The future development of functional magnetic devices based on ultrafast optical manipulation of spins requires an understanding of the depth-dependent spin dynamics across the interfaces of complex magnetic heterostructures. A novel technique to obtain such an “in depth” and time-resolved view on the magnetization has now been demonstrated at the Max Born Institute in Berlin, employing broadband femtosecond soft X-ray pulses to study the transient evolution of magnetization depth profiles within a magnetic thin film system.

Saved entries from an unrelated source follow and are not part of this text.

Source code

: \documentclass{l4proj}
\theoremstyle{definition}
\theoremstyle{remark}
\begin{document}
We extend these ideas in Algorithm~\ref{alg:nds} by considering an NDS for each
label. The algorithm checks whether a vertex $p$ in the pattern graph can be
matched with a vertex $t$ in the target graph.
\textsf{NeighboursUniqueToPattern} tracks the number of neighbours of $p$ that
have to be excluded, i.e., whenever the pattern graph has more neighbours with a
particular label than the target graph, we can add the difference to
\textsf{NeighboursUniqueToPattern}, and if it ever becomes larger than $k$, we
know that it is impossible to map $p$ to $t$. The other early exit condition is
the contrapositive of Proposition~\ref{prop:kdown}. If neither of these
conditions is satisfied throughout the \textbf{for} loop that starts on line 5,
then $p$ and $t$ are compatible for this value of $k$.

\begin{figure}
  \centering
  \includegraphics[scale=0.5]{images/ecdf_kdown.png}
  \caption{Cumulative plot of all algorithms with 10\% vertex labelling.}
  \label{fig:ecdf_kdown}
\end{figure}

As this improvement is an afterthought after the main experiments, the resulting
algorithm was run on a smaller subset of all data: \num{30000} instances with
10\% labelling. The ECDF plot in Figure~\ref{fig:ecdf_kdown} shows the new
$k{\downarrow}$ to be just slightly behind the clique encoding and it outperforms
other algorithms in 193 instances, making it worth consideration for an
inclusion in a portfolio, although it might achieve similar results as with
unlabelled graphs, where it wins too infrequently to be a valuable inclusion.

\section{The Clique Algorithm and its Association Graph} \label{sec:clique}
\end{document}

In current information technology, functional magnetic devices typically consist of stacks of thin layers of magnetic and nonmagnetic materials, each only about one nanometer thick. The stacking, choice of atomic species, and the resulting interfaces between the layers are key to the particular function, for example as realized in the giant magnetoresistance read heads in all magnetic hard drives. Over the last few years, it was shown that ultrashort laser pulses down to the femtosecond range (1 femtosecond = 10-15 s) can effectively and very fast manipulate the magnetization in a material, allowing a transient change or even permanent reversal of the magnetization state. While these effects have been predominantly studied in simple model systems, future applications will require an understanding of magnetization dynamics in more complex structures with nanometer-scale heterogeneity.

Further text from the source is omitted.